To do: If a line of the records contains the word "https", list it.

Saved data entries:

──────────────────────────────

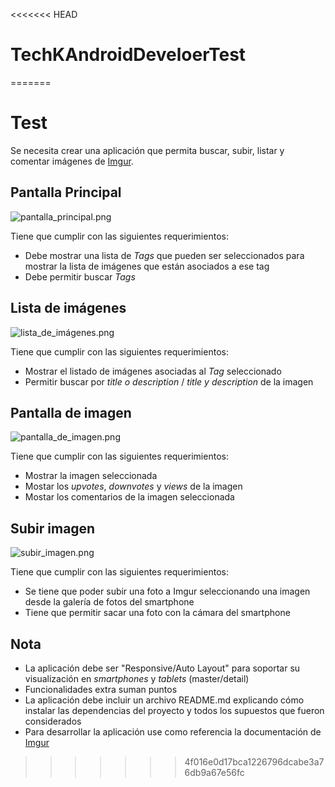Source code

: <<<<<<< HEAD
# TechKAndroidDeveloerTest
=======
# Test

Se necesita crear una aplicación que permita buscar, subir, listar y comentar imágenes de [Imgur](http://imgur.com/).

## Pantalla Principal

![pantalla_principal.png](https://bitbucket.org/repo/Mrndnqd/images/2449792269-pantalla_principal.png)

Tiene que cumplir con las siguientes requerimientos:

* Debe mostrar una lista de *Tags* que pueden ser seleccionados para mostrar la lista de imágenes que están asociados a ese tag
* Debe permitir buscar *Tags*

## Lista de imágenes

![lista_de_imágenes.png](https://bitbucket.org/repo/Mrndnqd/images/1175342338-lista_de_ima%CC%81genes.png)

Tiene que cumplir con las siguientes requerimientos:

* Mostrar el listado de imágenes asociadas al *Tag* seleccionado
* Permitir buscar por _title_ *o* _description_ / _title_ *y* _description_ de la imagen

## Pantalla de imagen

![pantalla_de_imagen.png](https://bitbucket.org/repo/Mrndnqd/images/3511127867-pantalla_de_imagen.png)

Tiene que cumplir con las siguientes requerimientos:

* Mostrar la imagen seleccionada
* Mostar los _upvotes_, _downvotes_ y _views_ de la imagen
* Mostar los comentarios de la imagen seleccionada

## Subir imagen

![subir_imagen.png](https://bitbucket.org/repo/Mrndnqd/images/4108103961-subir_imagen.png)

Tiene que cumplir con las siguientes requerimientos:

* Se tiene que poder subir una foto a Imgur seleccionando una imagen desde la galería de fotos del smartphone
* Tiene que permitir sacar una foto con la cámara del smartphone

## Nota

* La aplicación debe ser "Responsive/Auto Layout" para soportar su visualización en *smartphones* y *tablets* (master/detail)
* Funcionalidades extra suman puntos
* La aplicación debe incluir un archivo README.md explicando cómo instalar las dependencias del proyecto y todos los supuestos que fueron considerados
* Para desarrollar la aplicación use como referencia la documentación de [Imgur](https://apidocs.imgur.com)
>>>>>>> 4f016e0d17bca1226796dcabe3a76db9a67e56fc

──────────────────────────────

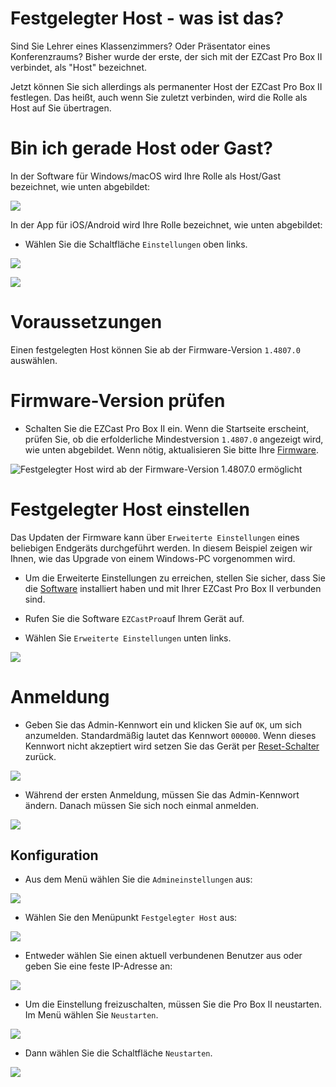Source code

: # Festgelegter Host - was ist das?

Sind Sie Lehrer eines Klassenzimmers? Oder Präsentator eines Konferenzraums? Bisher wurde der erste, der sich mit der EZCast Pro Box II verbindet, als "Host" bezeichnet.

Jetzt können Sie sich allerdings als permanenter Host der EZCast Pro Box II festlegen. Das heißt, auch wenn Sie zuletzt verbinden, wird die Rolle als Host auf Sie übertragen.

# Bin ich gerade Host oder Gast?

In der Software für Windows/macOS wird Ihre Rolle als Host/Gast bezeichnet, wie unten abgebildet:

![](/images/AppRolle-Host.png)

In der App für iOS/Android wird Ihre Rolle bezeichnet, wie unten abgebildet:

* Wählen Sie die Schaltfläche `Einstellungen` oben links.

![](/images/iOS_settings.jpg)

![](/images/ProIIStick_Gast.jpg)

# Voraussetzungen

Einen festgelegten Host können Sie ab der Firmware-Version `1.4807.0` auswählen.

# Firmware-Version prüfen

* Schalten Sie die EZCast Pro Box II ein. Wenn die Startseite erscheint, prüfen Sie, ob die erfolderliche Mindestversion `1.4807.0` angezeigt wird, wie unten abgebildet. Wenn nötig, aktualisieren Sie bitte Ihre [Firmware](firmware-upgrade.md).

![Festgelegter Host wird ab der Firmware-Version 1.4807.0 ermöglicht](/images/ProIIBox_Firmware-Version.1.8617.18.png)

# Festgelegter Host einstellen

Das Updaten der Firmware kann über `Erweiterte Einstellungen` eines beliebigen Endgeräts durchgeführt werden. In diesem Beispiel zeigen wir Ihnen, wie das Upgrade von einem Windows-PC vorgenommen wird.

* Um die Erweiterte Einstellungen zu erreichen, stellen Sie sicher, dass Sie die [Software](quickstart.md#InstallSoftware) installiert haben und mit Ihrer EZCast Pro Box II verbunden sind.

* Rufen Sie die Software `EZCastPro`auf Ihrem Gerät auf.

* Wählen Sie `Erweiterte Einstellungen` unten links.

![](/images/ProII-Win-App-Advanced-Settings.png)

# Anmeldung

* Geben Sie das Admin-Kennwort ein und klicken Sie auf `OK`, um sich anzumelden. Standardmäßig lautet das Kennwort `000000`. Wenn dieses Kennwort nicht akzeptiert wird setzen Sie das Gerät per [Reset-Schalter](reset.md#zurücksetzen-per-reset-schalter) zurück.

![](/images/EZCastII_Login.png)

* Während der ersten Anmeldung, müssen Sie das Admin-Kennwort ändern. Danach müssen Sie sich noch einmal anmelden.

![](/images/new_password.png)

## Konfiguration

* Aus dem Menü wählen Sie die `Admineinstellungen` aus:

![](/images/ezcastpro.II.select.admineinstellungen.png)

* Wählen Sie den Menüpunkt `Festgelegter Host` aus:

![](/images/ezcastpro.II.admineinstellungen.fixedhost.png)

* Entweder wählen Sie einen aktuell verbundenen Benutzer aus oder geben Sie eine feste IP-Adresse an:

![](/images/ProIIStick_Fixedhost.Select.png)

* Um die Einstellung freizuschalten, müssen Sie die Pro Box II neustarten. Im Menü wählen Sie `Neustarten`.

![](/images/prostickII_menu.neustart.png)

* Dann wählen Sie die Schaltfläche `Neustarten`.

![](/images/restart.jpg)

──────────────────────────────

Solution:
![pantalla_principal.png](https://bitbucket.org/repo/Mrndnqd/images/2449792269-pantalla_principal.png)
![lista_de_imágenes.png](https://bitbucket.org/repo/Mrndnqd/images/1175342338-lista_de_ima%CC%81genes.png)
![pantalla_de_imagen.png](https://bitbucket.org/repo/Mrndnqd/images/3511127867-pantalla_de_imagen.png)
![subir_imagen.png](https://bitbucket.org/repo/Mrndnqd/images/4108103961-subir_imagen.png)
* Para desarrollar la aplicación use como referencia la documentación de [Imgur](https://apidocs.imgur.com)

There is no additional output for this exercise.